Manhattan will provide roughly 20 pre-built agents, but expects customers to build many of their own. The prevailing opinion is that companies must get to work themselves, because every company has its own specific use cases where a general agent will fall short. Manhattan does provide support for this, for example, through the development of an agent-building AI agent in the Manhattan Agent Foundry. This is again based on Google technology: Google Agentspace. All Manhattan agents will be available on the AI Agent Marketplace.

Specific applications that are already available:

Knowledge Assist Agent: A conversational AI assistant that lets users ask questions in natural language rather than navigating complex menus. Instead of navigating complex menus, employees can simply ask questions such as, “Is there excess labor capacity that I can use to get the picking done on time?” The system analyzes the situation and provides concrete answers, including the names of available employees. It has already handled hundreds of thousands of conversations and is reshaping how people interact with supply chain software.

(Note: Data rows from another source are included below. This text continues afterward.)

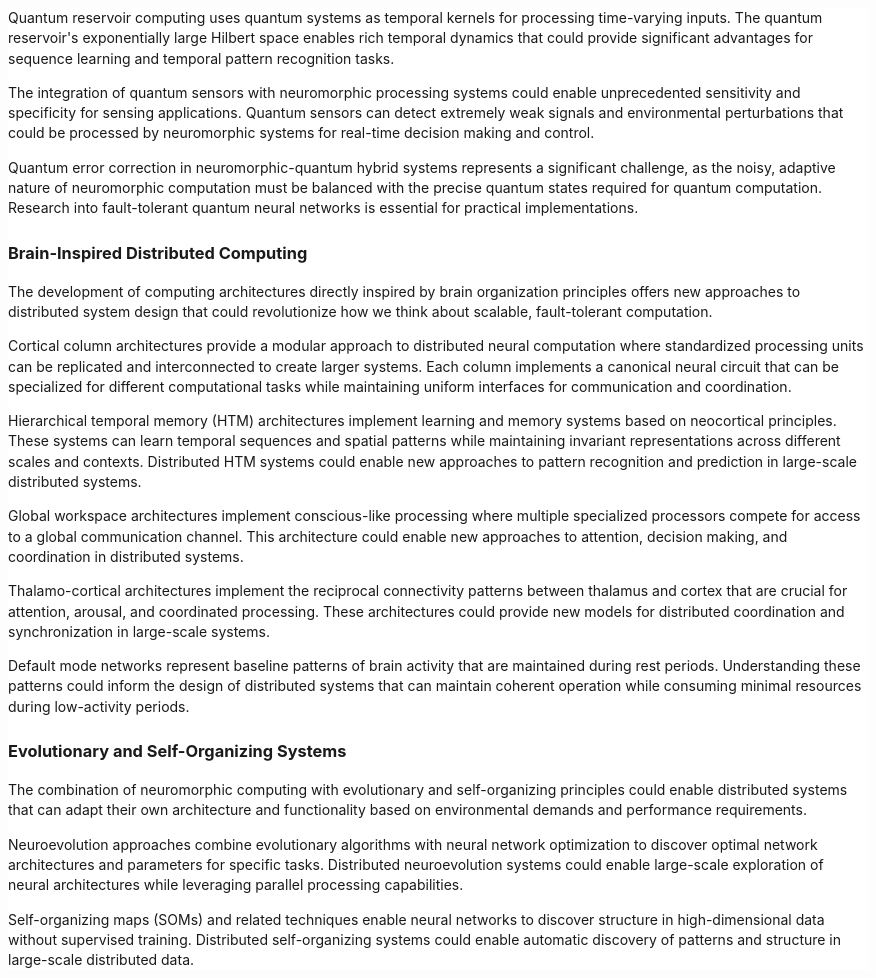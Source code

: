 Quantum reservoir computing uses quantum systems as temporal kernels for processing time-varying inputs. The quantum reservoir's exponentially large Hilbert space enables rich temporal dynamics that could provide significant advantages for sequence learning and temporal pattern recognition tasks.

The integration of quantum sensors with neuromorphic processing systems could enable unprecedented sensitivity and specificity for sensing applications. Quantum sensors can detect extremely weak signals and environmental perturbations that could be processed by neuromorphic systems for real-time decision making and control.

Quantum error correction in neuromorphic-quantum hybrid systems represents a significant challenge, as the noisy, adaptive nature of neuromorphic computation must be balanced with the precise quantum states required for quantum computation. Research into fault-tolerant quantum neural networks is essential for practical implementations.

### Brain-Inspired Distributed Computing

The development of computing architectures directly inspired by brain organization principles offers new approaches to distributed system design that could revolutionize how we think about scalable, fault-tolerant computation.

Cortical column architectures provide a modular approach to distributed neural computation where standardized processing units can be replicated and interconnected to create larger systems. Each column implements a canonical neural circuit that can be specialized for different computational tasks while maintaining uniform interfaces for communication and coordination.

Hierarchical temporal memory (HTM) architectures implement learning and memory systems based on neocortical principles. These systems can learn temporal sequences and spatial patterns while maintaining invariant representations across different scales and contexts. Distributed HTM systems could enable new approaches to pattern recognition and prediction in large-scale distributed systems.

Global workspace architectures implement conscious-like processing where multiple specialized processors compete for access to a global communication channel. This architecture could enable new approaches to attention, decision making, and coordination in distributed systems.

Thalamo-cortical architectures implement the reciprocal connectivity patterns between thalamus and cortex that are crucial for attention, arousal, and coordinated processing. These architectures could provide new models for distributed coordination and synchronization in large-scale systems.

Default mode networks represent baseline patterns of brain activity that are maintained during rest periods. Understanding these patterns could inform the design of distributed systems that can maintain coherent operation while consuming minimal resources during low-activity periods.

### Evolutionary and Self-Organizing Systems

The combination of neuromorphic computing with evolutionary and self-organizing principles could enable distributed systems that can adapt their own architecture and functionality based on environmental demands and performance requirements.

Neuroevolution approaches combine evolutionary algorithms with neural network optimization to discover optimal network architectures and parameters for specific tasks. Distributed neuroevolution systems could enable large-scale exploration of neural architectures while leveraging parallel processing capabilities.

Self-organizing maps (SOMs) and related techniques enable neural networks to discover structure in high-dimensional data without supervised training. Distributed self-organizing systems could enable automatic discovery of patterns and structure in large-scale distributed data.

Fulfillment Spotlight: A feature that pinpoints where bottlenecks originate in supply chain planning. Companies now get concrete insights into what they can improve, where they previously had to rely on guesswork.

Service Insight: This tool analyzes the customer experience in after-sales care. This part of the purchase deserves attention. Companies can measure customer satisfaction using the NPS (Net Promoter Score), where customers can use a ten-point scale to indicate how likely they are to recommend the company to friends and family. Manhattan notes that this score is assessed equally by the purchase and the after-sales experience. Service Insight provides metrics and suggestions for improvement to optimize that experience.

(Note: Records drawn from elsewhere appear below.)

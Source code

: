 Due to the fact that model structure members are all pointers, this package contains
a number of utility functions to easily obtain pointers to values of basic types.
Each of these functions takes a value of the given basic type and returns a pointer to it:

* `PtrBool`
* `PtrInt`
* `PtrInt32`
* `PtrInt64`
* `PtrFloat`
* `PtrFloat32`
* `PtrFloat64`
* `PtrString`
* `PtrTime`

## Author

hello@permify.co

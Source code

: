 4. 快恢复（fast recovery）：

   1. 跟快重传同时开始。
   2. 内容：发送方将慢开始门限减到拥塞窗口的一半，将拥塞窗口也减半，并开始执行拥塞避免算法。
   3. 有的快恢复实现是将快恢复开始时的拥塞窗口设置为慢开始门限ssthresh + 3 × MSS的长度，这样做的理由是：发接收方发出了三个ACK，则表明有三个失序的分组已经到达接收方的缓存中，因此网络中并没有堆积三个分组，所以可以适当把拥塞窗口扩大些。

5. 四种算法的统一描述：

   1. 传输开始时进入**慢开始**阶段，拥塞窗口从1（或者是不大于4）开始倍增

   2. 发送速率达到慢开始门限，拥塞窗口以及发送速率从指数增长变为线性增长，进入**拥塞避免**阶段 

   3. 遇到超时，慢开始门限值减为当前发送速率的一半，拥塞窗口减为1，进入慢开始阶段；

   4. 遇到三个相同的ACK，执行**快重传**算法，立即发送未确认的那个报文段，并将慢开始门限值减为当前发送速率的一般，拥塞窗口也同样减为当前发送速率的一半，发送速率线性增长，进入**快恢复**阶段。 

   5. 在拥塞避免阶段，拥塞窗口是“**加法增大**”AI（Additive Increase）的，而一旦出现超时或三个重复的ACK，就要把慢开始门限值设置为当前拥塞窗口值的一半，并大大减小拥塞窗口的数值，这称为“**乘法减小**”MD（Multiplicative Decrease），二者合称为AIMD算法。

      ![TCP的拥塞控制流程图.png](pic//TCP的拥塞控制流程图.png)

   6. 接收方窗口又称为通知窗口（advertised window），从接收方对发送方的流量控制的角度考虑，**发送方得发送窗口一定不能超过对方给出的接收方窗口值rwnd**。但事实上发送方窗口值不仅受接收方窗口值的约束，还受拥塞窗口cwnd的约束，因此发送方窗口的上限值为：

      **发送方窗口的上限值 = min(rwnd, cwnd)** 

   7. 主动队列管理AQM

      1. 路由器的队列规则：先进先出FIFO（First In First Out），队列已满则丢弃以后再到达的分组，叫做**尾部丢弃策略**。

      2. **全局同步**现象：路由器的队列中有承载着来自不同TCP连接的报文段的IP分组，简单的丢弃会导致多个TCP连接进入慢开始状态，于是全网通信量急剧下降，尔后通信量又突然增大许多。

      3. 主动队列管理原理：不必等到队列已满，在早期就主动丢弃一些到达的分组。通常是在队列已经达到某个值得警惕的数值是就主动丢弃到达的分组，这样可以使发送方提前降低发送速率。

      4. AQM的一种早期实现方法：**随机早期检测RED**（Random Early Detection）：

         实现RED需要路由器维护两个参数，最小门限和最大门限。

Dynamic by Assignment: A practical example of AI optimization: upon trailer arrival, the system determines optimal storage locations in advance and assigns the receiving door that yields the shortest put-away distance.

Unified Business Plan: This new functionality in Manhattan Active Supply Chain Planning goes beyond traditional forecasting. The system not only predicts what inventory will move through the network, but also how many employees are needed per function in the distribution center. Forecasts can be made for 6 weeks ahead, up to 52 weeks. These projections are based on concrete data such as promotions, seasonal influences, and causality, rather than simplistic sales growth percentages.

The challenge of in-store connectivity

A persistent challenge discussed during the event relates to cloud connectivity in warehouses and stores. Many companies have migrated enterprise applications to the cloud and rolled them out at headquarters, but extending that rollout to distributed stores and warehouses is proving much slower.

As a result, the connectivity footprint of stores today is still far from what it should be for running cloud apps and AI components live. This issue persists even after the rollout. On the one hand, it is influenced by a store’s location, which, for example, depends on the infrastructure available within a shopping center. On the other hand, it is influenced by network failures, as Manhattan notes that retailers with hundreds of stores will notice every day that several locations experience failures.

This reality complicates Manhattan’s cloud-first vision. However, the company is addressing the issue by investing heavily in redundancy measures that keep cloud applications running despite connectivity disruptions. The goal is to ensure that the customer’s shopping experience remains unaffected.

Conclusion

Manhattan Associates is resolutely steering towards a cloud-only future. For on-premises customers, the message is unmistakable: the next upgrade means a migration to the cloud. Those who don’t will miss out on the AI-driven future of supply chain operations. Something that the orchestration of all incoming data should benefit from.

For this article, we spoke with members of Manhattan Associates’ leadership team. From left to right: CEO Eric Clark, SVP Brian Kinsella, CTO Sanjeev Siotia, and Executive Vice President Bob Howell.